(REQUIREMENT) For every line in the records that has the word "secrets", make a copy.

*** EXERCISE MATERIALS Section Begins ***

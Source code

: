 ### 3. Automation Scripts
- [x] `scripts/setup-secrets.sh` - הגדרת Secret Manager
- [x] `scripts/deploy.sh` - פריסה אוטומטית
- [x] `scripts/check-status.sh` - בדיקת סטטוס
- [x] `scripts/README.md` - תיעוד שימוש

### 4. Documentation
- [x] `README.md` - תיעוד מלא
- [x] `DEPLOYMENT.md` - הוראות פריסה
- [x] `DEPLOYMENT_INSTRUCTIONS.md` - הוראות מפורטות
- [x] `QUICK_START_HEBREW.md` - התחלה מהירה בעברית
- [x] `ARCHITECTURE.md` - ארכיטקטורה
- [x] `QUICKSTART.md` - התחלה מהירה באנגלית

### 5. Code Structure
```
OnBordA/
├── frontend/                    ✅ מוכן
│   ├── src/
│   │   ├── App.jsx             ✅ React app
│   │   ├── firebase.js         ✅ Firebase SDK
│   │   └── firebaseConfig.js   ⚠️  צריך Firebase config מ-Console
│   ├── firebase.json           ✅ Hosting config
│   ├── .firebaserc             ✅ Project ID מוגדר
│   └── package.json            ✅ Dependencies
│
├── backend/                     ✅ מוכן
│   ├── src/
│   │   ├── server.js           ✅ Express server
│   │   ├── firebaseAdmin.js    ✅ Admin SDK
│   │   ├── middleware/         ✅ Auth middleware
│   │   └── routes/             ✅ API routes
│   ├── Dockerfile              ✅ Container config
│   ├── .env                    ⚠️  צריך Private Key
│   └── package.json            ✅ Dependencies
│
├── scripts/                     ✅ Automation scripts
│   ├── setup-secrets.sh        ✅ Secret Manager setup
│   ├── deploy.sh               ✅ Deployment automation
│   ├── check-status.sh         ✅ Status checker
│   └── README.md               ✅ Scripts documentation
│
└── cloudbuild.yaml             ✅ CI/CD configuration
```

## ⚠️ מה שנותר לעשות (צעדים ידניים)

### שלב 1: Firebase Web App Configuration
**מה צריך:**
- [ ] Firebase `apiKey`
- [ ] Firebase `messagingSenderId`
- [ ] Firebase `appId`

*** EXERCISE MATERIALS Section Ends ***

(PROBLEM SOLUTION)
- [x] `scripts/setup-secrets.sh` - הגדרת Secret Manager
│   ├── setup-secrets.sh        ✅ Secret Manager setup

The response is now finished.